Check each line of the records below for the word "CKPT" and copy those where it appears.

◆ Data for this exercise:
***

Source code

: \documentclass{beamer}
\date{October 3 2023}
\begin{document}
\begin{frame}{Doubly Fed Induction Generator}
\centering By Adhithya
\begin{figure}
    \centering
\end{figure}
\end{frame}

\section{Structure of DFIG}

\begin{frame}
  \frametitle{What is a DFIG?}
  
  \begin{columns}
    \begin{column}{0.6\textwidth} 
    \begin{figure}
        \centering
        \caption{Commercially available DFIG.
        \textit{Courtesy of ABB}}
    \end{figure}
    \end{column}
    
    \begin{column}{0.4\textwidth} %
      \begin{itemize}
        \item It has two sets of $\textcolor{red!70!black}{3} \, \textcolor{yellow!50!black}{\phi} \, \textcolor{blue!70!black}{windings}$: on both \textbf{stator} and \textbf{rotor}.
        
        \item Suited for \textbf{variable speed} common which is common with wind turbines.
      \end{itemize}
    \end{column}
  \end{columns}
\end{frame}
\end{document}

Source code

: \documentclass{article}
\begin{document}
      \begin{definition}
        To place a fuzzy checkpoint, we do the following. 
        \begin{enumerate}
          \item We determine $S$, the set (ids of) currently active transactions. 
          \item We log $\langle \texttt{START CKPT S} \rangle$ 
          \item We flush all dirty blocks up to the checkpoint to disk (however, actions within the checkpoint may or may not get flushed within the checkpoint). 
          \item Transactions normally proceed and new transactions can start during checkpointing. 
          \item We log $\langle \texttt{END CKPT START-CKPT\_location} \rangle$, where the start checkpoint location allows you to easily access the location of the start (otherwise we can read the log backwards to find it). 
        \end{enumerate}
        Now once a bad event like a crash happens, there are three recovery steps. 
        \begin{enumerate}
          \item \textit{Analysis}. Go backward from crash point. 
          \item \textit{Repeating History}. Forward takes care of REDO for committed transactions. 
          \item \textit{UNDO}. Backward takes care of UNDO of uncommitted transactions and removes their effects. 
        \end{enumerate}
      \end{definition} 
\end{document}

***

◆ Task output:
          \item We log $\langle \texttt{START CKPT S} \rangle$ 
          \item We log $\langle \texttt{END CKPT START-CKPT\_location} \rangle$, where the start checkpoint location allows you to easily access the location of the start (otherwise we can read the log backwards to find it). 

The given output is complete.